Physical Pain and Justice
Greek Tragedy and the Russian Novel
By (author) Gary Rosenshield
Publication date:04 October 2017
Length of book:216 pages
It has been said that all great literature is about suffering. But before the twentieth century, physical pain, one of the most primal forms of human suffering, has rarely been represented on the stage and in fiction. But when it is foregrounded in works of literature, it is not only the most dramatic way of representing human suffering, it is also used to explore, in the most intense form, existential questions regarding the meaning of human existence and the justice of the universe. Perhaps it is not entirely coincidental, then, that imaginative works about physical pain, though few in number, figure prominently among the masterpieces of the western literary tradition. The best were written during two of the west's most astonishing periods of literary creativity, fifth-century-BC Athens and nineteenth-century Russia, and by the most prominent artists of their time: Prometheus Bound by Aeschylus, The Women of Trachis and Philoctetes by Sophocles; Notes from the House of the Dead by Dostoevsky; and The Death of Ivan Ilyich and War and Peace by Tolstoy. In all these works, physical pain is always portrayed as a dynamic process that includes the view point of the victim, the perpetrator (much of the physical pain is in the form of torture), and the onlooker or witness. In the Greek works, physical pain is the main vehicle for exposing the injustice of the gods and the world order, and in the Russian works for questioning the moral legitimacy of the state. In Prometheus Bound, Zeus delegitimizes his rule by torturing Prometheus for his service to mankind. In The Women of Trachis, the gods look indifferently upon the excruciating suffering of Hercules, the greatest Greek hero. In Philoctetes, the gods cruelly exploit the terrible pain of the hero as a means of winning victory at Troy for their Greek wards. In the Russian works, the mechanisms for inflicting the maximum amount of physical pain during corporal punishment undermine the moral foundations of the state and argue for its dissolution. Though the Greek and Russian works are separated by genre (plays vs novels) and by time (over two thousand years), they are united by the way they employ pain to investigate the justice—or rather injustice—of the world order.
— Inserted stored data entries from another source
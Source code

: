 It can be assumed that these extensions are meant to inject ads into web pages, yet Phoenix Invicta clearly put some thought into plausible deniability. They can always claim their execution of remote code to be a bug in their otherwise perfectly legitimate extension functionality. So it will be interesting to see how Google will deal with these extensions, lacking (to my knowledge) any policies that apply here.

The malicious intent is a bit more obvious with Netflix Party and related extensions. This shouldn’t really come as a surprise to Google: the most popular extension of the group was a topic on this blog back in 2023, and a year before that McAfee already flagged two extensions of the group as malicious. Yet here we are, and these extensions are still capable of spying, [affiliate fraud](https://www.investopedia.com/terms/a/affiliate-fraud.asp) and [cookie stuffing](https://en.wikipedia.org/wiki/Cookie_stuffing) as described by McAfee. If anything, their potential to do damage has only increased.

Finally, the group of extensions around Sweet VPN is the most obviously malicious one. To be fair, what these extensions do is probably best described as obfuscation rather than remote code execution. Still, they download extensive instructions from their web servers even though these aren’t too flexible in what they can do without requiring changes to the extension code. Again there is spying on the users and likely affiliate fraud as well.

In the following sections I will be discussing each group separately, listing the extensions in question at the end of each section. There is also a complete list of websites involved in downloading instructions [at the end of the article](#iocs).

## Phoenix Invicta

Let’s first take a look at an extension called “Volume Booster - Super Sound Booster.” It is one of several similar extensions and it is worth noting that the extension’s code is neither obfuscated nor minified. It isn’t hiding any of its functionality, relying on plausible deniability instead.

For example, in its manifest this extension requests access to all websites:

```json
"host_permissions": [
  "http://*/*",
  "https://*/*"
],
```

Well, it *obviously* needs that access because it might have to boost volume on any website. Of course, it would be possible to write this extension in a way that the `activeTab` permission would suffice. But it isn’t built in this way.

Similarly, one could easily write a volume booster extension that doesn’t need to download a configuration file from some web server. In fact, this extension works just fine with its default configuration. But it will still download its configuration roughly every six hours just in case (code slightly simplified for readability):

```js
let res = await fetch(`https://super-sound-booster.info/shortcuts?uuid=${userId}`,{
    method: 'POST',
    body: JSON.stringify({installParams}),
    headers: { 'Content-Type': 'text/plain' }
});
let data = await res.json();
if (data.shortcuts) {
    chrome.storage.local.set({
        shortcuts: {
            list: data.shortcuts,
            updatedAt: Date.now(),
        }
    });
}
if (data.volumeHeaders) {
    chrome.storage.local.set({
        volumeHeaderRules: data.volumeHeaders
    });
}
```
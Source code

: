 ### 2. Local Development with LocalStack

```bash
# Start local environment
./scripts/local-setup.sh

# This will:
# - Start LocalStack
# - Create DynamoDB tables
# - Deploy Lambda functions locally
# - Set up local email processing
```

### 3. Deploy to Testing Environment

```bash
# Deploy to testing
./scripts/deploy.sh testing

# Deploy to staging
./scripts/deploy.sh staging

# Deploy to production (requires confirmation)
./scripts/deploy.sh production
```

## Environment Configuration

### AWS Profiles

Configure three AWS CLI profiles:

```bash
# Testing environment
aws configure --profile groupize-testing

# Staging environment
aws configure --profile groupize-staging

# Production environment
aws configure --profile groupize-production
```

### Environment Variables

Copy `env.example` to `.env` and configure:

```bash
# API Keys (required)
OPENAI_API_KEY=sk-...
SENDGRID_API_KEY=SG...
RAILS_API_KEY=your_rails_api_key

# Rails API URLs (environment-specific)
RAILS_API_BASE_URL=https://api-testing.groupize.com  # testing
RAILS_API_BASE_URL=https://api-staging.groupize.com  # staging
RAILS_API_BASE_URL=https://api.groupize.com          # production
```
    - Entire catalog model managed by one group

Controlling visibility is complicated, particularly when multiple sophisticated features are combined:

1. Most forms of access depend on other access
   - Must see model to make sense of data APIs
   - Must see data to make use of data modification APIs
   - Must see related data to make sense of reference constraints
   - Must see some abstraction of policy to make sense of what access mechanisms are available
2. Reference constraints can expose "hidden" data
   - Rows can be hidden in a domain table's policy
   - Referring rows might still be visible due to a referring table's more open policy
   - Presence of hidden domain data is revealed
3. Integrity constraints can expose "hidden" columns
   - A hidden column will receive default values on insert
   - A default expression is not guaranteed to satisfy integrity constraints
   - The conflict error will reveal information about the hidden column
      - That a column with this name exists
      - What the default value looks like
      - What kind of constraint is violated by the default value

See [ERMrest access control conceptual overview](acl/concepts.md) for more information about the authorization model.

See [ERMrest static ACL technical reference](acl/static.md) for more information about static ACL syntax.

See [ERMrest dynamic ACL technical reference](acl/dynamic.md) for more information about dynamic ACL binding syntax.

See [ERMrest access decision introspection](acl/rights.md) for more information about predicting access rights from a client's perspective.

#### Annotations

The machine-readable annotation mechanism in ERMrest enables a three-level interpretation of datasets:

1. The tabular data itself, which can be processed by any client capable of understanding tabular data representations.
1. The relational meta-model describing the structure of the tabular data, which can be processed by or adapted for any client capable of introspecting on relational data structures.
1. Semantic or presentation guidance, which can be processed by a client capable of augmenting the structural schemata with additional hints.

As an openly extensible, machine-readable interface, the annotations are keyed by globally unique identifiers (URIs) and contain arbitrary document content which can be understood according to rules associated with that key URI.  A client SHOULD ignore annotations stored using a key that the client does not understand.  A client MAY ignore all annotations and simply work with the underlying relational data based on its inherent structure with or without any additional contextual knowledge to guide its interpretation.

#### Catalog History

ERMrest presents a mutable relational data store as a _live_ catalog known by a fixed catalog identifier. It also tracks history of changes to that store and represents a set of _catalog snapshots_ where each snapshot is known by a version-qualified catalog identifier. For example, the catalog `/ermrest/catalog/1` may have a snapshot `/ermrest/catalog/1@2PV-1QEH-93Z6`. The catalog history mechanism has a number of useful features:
Hurting broken bodies might be the global norm, but this fascinating book claims that pain—not routine moral or mental suffering, but the body in chronic excruciating physical pain—has been understudied for what it can tell us about just and unjust world orders. Three great brutal Greek tragedies are juxtaposed to three classic sites of pain in Dostoevsky and Tolstoy. The ancients in their theodicy are shown to be surprisingly open to the risk of sympathy, both by humans and immortals; the Russian novelists, in their sociopolitical musings, surprisingly cold-blooded about clemency. This is affect or emotion studies at its best. Rooted in real bodies kept alive in literary masterpieces, pain is linked with witnessing, compassion, outrage, and the survival of the state, all of which inevitably leads out of itself into cosmic questions of injustice and potentials for its transcendence.